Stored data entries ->
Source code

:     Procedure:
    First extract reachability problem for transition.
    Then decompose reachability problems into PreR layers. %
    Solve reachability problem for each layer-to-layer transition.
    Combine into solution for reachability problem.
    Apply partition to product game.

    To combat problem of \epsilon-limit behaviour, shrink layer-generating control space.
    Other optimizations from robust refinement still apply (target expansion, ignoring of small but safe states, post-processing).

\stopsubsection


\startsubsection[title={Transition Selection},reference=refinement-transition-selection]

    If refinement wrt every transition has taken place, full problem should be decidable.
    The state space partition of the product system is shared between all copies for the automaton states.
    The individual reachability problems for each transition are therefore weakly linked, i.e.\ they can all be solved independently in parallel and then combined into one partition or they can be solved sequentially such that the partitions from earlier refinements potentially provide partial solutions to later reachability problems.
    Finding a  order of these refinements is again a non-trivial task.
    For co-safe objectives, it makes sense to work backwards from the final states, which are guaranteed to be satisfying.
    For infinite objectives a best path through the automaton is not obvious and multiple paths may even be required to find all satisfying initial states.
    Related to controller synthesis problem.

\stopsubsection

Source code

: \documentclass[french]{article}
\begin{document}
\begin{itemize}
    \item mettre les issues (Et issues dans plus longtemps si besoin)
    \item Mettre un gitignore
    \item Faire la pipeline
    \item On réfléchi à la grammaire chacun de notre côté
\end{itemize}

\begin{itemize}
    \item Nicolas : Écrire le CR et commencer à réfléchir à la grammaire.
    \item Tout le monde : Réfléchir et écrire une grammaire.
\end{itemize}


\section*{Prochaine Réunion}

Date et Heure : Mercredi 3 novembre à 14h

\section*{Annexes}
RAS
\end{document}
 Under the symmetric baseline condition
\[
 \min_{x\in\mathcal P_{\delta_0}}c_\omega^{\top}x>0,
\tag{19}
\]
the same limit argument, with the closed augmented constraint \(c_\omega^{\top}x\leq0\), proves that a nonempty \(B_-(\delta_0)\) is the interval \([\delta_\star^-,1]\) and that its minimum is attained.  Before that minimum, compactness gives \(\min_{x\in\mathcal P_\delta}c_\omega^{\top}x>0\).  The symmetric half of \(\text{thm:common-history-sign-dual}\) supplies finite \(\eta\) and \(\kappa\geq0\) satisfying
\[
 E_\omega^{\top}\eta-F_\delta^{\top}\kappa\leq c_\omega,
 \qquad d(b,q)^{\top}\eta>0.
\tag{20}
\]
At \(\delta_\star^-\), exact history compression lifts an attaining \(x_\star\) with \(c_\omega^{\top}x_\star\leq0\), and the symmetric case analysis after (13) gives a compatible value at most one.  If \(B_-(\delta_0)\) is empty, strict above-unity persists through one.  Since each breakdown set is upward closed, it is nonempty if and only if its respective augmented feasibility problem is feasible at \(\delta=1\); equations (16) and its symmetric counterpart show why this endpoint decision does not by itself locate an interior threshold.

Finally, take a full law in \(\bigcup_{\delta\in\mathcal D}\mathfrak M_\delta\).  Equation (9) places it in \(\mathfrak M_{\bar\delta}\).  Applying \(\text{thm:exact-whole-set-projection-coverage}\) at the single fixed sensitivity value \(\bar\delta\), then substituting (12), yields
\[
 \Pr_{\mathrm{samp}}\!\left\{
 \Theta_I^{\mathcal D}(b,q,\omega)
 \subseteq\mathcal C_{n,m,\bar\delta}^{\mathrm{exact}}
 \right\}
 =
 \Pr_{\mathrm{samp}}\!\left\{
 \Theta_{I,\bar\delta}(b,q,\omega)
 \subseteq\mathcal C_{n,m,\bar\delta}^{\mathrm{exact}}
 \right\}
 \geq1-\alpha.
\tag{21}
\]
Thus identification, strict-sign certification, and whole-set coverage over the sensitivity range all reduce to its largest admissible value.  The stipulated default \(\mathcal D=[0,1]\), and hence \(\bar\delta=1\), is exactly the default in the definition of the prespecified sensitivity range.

Work to be completed -> Each record above is to be given again without any change to its wording.

Reply to the exercise ->
Source code

:     Procedure:
    First extract reachability problem for transition.
    Then decompose reachability problems into PreR layers. %
    Solve reachability problem for each layer-to-layer transition.
    Combine into solution for reachability problem.
    Apply partition to product game.

    To combat problem of \epsilon-limit behaviour, shrink layer-generating control space.
    Other optimizations from robust refinement still apply (target expansion, ignoring of small but safe states, post-processing).

\stopsubsection


\startsubsection[title={Transition Selection},reference=refinement-transition-selection]

    If refinement wrt every transition has taken place, full problem should be decidable.
    The state space partition of the product system is shared between all copies for the automaton states.
    The individual reachability problems for each transition are therefore weakly linked, i.e.\ they can all be solved independently in parallel and then combined into one partition or they can be solved sequentially such that the partitions from earlier refinements potentially provide partial solutions to later reachability problems.
    Finding a  order of these refinements is again a non-trivial task.
    For co-safe objectives, it makes sense to work backwards from the final states, which are guaranteed to be satisfying.
    For infinite objectives a best path through the automaton is not obvious and multiple paths may even be required to find all satisfying initial states.
    Related to controller synthesis problem.

\stopsubsection

Source code

: \documentclass[french]{article}
\begin{document}
\begin{itemize}
    \item mettre les issues (Et issues dans plus longtemps si besoin)
    \item Mettre un gitignore
    \item Faire la pipeline
    \item On réfléchi à la grammaire chacun de notre côté
\end{itemize}

\begin{itemize}
    \item Nicolas : Écrire le CR et commencer à réfléchir à la grammaire.
    \item Tout le monde : Réfléchir et écrire une grammaire.
\end{itemize}


\section*{Prochaine Réunion}

Date et Heure : Mercredi 3 novembre à 14h

\section*{Annexes}
RAS
\end{document}
 Under the symmetric baseline condition
\[
 \min_{x\in\mathcal P_{\delta_0}}c_\omega^{\top}x>0,
\tag{19}
\]
the same limit argument, with the closed augmented constraint \(c_\omega^{\top}x\leq0\), proves that a nonempty \(B_-(\delta_0)\) is the interval \([\delta_\star^-,1]\) and that its minimum is attained.  Before that minimum, compactness gives \(\min_{x\in\mathcal P_\delta}c_\omega^{\top}x>0\).  The symmetric half of \(\text{thm:common-history-sign-dual}\) supplies finite \(\eta\) and \(\kappa\geq0\) satisfying
\[
 E_\omega^{\top}\eta-F_\delta^{\top}\kappa\leq c_\omega,
 \qquad d(b,q)^{\top}\eta>0.
\tag{20}
\]
At \(\delta_\star^-\), exact history compression lifts an attaining \(x_\star\) with \(c_\omega^{\top}x_\star\leq0\), and the symmetric case analysis after (13) gives a compatible value at most one.  If \(B_-(\delta_0)\) is empty, strict above-unity persists through one.  Since each breakdown set is upward closed, it is nonempty if and only if its respective augmented feasibility problem is feasible at \(\delta=1\); equations (16) and its symmetric counterpart show why this endpoint decision does not by itself locate an interior threshold.

Finally, take a full law in \(\bigcup_{\delta\in\mathcal D}\mathfrak M_\delta\).  Equation (9) places it in \(\mathfrak M_{\bar\delta}\).  Applying \(\text{thm:exact-whole-set-projection-coverage}\) at the single fixed sensitivity value \(\bar\delta\), then substituting (12), yields
\[
 \Pr_{\mathrm{samp}}\!\left\{
 \Theta_I^{\mathcal D}(b,q,\omega)
 \subseteq\mathcal C_{n,m,\bar\delta}^{\mathrm{exact}}
 \right\}
 =
 \Pr_{\mathrm{samp}}\!\left\{
 \Theta_{I,\bar\delta}(b,q,\omega)
 \subseteq\mathcal C_{n,m,\bar\delta}^{\mathrm{exact}}
 \right\}
 \geq1-\alpha.
\tag{21}
\]
Thus identification, strict-sign certification, and whole-set coverage over the sensitivity range all reduce to its largest admissible value.  The stipulated default \(\mathcal D=[0,1]\), and hence \(\bar\delta=1\), is exactly the default in the definition of the prespecified sensitivity range.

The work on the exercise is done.